What you should do
If a line in the records below contains the word "kaupungin", copy it out.

** Opening Input block **

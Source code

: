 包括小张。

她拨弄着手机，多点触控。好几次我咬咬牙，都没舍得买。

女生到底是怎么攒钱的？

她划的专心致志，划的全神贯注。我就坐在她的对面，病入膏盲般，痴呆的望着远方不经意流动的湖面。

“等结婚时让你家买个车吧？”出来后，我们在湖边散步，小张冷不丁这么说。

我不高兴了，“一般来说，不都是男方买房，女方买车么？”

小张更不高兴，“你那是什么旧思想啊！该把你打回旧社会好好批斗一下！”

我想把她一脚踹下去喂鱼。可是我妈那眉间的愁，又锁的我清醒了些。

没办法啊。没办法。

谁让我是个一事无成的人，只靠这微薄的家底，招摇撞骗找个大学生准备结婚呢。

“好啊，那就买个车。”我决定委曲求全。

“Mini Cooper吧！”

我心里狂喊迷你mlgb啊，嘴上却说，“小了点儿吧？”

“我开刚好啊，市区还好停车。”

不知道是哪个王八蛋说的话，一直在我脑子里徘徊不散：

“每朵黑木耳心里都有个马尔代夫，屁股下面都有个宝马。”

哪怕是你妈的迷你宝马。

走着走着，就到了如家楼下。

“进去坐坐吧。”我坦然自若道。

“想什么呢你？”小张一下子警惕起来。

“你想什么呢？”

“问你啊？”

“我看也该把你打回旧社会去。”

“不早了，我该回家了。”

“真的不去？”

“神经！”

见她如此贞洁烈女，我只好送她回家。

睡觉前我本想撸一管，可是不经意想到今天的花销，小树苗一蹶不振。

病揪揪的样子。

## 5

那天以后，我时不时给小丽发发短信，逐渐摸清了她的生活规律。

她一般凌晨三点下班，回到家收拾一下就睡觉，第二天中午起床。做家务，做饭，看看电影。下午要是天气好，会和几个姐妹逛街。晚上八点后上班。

** Closing Input block **
** Opening Input block **

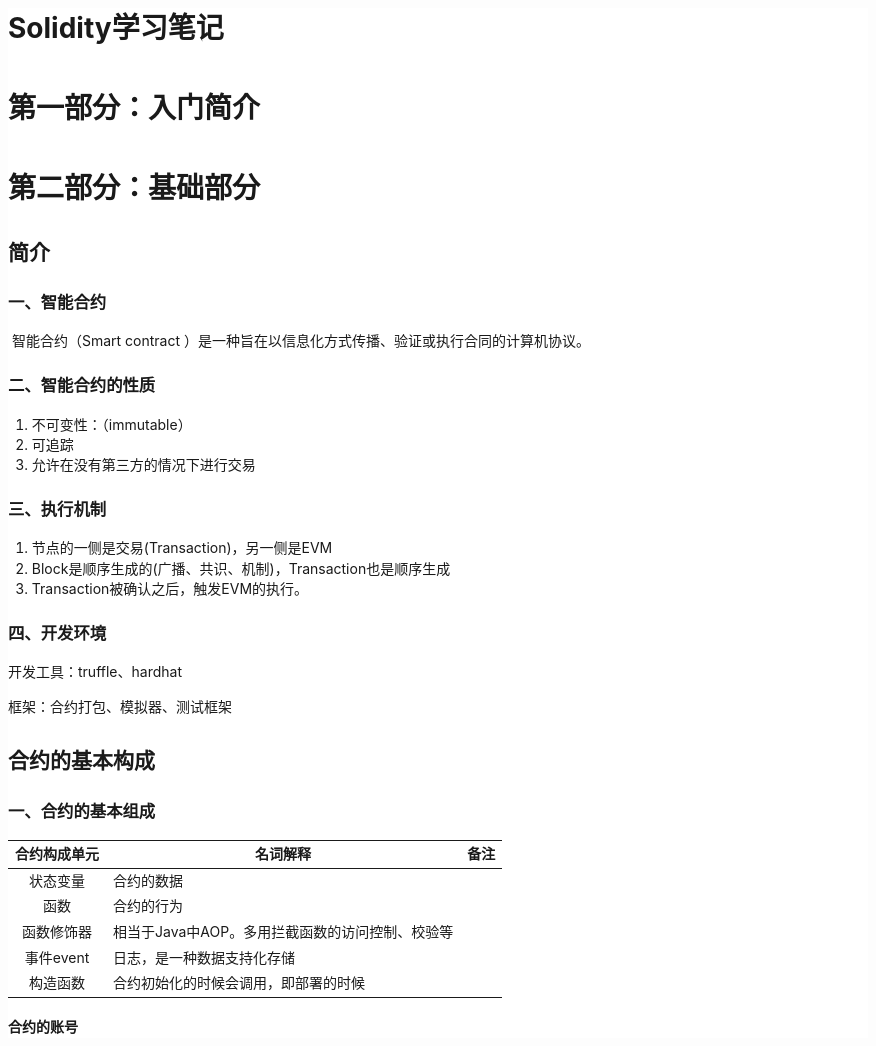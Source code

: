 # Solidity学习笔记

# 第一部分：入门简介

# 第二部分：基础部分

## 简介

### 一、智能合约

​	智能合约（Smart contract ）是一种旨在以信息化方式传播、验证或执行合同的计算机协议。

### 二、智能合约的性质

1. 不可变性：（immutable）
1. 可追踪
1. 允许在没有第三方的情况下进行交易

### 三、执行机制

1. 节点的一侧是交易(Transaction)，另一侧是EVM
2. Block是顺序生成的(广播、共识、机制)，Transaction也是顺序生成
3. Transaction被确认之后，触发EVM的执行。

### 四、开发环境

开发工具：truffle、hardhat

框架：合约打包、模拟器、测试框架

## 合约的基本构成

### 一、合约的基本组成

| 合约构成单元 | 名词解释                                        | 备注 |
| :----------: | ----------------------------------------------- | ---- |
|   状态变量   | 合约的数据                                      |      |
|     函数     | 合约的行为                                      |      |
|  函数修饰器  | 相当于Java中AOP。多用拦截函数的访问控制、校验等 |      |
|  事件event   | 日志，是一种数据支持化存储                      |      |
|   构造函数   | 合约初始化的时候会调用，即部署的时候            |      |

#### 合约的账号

** Closing Input block **
** Opening Input block **

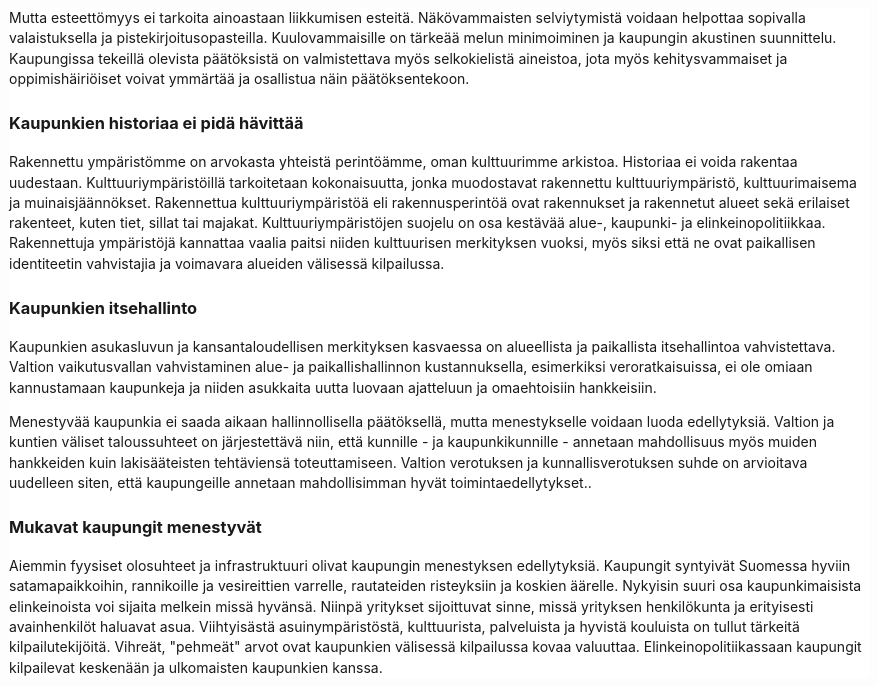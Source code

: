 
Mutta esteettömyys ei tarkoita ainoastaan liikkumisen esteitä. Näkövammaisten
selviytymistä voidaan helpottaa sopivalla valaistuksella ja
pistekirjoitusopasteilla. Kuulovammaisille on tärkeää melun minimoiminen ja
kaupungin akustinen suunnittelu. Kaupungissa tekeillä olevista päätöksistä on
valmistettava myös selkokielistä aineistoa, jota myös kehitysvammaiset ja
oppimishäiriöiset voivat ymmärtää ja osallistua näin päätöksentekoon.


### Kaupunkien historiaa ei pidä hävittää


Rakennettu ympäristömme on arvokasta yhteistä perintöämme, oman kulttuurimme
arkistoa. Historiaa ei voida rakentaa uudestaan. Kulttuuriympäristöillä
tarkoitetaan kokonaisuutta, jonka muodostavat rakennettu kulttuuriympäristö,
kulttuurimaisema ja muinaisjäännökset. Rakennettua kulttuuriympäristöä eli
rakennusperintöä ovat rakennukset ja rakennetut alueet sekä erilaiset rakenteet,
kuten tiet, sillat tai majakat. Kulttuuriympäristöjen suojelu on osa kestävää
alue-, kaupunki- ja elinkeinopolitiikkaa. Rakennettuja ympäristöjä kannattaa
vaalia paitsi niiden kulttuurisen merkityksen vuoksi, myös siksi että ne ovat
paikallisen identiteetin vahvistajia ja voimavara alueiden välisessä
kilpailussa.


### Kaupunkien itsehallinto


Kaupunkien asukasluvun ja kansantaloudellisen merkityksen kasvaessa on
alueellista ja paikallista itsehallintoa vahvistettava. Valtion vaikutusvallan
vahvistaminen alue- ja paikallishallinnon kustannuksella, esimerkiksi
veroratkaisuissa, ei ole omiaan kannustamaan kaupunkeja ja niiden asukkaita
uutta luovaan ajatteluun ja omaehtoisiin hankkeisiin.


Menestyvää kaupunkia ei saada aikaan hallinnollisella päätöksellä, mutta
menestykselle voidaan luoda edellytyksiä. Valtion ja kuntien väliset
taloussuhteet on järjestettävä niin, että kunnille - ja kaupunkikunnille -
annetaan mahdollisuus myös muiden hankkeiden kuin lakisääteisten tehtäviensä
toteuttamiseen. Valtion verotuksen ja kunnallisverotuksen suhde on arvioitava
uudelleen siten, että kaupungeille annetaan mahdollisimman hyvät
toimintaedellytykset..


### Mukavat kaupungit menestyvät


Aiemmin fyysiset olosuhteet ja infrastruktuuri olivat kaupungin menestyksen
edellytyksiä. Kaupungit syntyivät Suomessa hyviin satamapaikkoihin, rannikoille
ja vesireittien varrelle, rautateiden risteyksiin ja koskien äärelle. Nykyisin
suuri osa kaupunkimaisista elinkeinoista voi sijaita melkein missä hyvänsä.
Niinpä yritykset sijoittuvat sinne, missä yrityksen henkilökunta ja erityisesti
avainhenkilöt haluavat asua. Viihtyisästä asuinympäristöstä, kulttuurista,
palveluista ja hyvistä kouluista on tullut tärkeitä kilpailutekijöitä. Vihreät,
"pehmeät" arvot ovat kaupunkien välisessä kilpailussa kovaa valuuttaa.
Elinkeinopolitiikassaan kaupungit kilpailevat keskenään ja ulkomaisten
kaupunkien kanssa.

** Closing Input block **

Finished exercise
kaupungin akustinen suunnittelu. Kaupungissa tekeillä olevista päätöksistä on
Aiemmin fyysiset olosuhteet ja infrastruktuuri olivat kaupungin menestyksen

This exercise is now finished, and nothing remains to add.